Dataset Block Start

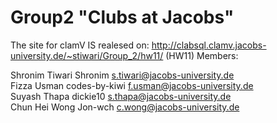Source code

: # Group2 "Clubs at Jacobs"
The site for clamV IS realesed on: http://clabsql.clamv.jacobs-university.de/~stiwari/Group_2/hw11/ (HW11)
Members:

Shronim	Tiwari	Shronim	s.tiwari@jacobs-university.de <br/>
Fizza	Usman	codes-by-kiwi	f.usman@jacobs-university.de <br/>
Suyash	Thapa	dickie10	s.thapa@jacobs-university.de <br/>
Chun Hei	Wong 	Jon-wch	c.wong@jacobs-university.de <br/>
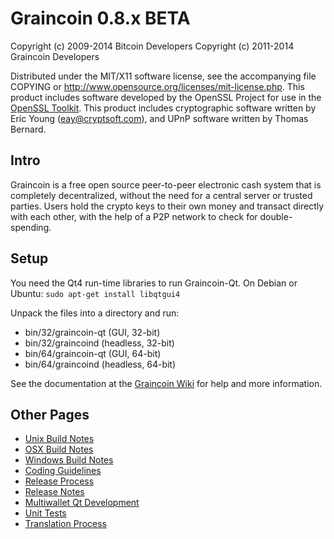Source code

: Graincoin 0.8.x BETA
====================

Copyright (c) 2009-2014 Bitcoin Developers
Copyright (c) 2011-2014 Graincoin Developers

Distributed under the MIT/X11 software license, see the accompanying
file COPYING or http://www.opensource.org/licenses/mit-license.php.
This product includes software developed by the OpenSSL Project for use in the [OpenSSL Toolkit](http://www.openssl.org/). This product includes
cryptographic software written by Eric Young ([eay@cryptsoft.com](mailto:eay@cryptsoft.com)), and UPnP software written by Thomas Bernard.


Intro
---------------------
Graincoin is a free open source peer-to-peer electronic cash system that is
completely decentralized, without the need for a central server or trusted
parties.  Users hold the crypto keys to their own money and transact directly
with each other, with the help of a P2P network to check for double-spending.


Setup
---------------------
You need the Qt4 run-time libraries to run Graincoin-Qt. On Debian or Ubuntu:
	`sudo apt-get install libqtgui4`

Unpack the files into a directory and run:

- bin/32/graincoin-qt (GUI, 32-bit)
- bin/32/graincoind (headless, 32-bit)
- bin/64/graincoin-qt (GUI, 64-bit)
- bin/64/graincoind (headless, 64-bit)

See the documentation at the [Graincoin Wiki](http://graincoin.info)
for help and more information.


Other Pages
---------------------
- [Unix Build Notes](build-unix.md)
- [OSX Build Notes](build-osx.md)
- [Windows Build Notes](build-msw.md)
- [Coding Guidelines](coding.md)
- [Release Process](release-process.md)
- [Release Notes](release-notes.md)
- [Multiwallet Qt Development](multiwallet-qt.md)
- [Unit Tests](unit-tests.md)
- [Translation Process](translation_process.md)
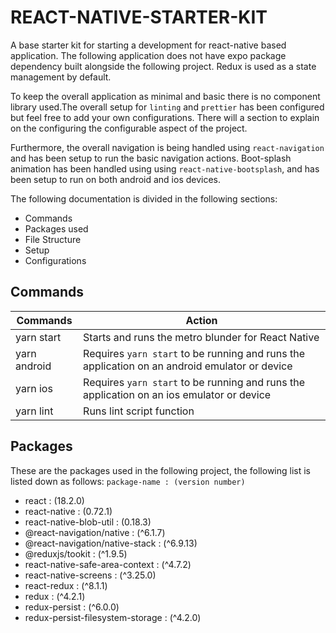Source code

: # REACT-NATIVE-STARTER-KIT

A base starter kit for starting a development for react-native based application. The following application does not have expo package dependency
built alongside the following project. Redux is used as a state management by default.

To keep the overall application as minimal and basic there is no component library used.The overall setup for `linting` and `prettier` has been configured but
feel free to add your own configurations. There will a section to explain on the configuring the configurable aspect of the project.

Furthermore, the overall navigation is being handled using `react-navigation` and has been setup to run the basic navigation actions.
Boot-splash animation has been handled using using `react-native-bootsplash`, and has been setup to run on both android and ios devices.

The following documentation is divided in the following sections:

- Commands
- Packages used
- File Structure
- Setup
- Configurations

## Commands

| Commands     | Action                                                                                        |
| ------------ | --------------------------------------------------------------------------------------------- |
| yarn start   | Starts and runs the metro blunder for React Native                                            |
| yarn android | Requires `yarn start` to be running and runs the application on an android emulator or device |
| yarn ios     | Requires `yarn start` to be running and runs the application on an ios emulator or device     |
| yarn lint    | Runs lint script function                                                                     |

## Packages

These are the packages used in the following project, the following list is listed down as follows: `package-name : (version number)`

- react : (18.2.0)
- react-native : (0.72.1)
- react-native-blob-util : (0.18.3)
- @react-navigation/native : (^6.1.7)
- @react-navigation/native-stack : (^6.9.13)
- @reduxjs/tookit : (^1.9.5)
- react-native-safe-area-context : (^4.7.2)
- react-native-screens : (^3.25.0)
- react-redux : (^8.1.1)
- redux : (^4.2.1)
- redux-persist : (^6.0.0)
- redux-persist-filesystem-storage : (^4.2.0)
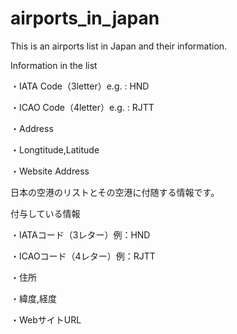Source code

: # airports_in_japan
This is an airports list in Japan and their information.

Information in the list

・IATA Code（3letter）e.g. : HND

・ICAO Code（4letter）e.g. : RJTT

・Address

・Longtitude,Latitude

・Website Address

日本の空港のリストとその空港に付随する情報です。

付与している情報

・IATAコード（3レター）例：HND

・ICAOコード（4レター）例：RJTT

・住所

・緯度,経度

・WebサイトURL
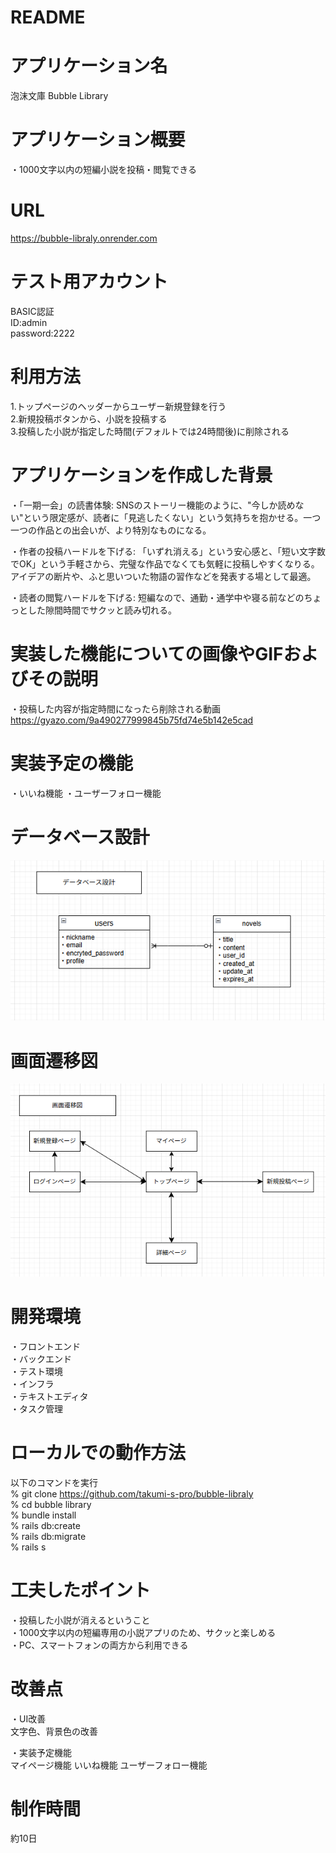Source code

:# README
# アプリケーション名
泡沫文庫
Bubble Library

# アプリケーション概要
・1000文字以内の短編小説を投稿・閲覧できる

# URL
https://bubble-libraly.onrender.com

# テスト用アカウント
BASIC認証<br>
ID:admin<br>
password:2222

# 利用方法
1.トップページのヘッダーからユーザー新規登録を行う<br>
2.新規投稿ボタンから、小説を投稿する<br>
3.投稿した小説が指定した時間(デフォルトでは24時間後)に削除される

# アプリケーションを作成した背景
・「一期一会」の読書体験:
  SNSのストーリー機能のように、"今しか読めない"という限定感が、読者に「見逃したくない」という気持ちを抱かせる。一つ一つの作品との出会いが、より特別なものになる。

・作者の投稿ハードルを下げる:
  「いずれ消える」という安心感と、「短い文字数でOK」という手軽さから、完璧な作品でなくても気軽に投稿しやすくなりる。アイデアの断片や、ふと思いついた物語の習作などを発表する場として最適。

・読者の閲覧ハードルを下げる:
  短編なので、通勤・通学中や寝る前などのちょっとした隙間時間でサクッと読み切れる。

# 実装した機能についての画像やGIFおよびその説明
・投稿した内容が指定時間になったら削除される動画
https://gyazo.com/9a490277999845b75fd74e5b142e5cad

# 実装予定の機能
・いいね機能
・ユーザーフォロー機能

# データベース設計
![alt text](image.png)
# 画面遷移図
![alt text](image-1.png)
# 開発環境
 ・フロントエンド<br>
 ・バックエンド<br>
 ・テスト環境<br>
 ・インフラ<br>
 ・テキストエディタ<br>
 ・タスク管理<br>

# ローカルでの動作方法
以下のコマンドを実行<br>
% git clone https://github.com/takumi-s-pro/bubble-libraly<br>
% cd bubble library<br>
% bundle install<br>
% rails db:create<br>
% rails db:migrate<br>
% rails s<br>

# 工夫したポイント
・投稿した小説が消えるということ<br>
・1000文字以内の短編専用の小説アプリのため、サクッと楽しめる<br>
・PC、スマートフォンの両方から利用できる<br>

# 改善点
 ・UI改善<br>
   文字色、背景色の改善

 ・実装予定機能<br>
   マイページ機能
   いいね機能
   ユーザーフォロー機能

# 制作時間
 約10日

Dataset Block End

:: What to work on ::
What you give back must match the lines from the start of the records through the line that contains "See the documentation", exactly, with the pictures left out.

:: Written answer ::
Source code

: # Group2 "Clubs at Jacobs"
The site for clamV IS realesed on: http://clabsql.clamv.jacobs-university.de/~stiwari/Group_2/hw11/ (HW11)
Members:

Shronim	Tiwari	Shronim	s.tiwari@jacobs-university.de <br/>
Fizza	Usman	codes-by-kiwi	f.usman@jacobs-university.de <br/>
Suyash	Thapa	dickie10	s.thapa@jacobs-university.de <br/>
Chun Hei	Wong 	Jon-wch	c.wong@jacobs-university.de <br/>
Source code

: Graincoin 0.8.x BETA
====================

Copyright (c) 2009-2014 Bitcoin Developers
Copyright (c) 2011-2014 Graincoin Developers

Distributed under the MIT/X11 software license, see the accompanying
file COPYING or http://www.opensource.org/licenses/mit-license.php.
This product includes software developed by the OpenSSL Project for use in the [OpenSSL Toolkit](http://www.openssl.org/). This product includes
cryptographic software written by Eric Young ([eay@cryptsoft.com](mailto:eay@cryptsoft.com)), and UPnP software written by Thomas Bernard.


Intro
---------------------
Graincoin is a free open source peer-to-peer electronic cash system that is
completely decentralized, without the need for a central server or trusted
parties.  Users hold the crypto keys to their own money and transact directly
with each other, with the help of a P2P network to check for double-spending.


Setup
---------------------
You need the Qt4 run-time libraries to run Graincoin-Qt. On Debian or Ubuntu:
	`sudo apt-get install libqtgui4`

Unpack the files into a directory and run:

- bin/32/graincoin-qt (GUI, 32-bit)
- bin/32/graincoind (headless, 32-bit)
- bin/64/graincoin-qt (GUI, 64-bit)
- bin/64/graincoind (headless, 64-bit)

See the documentation at the [Graincoin Wiki](http://graincoin.info)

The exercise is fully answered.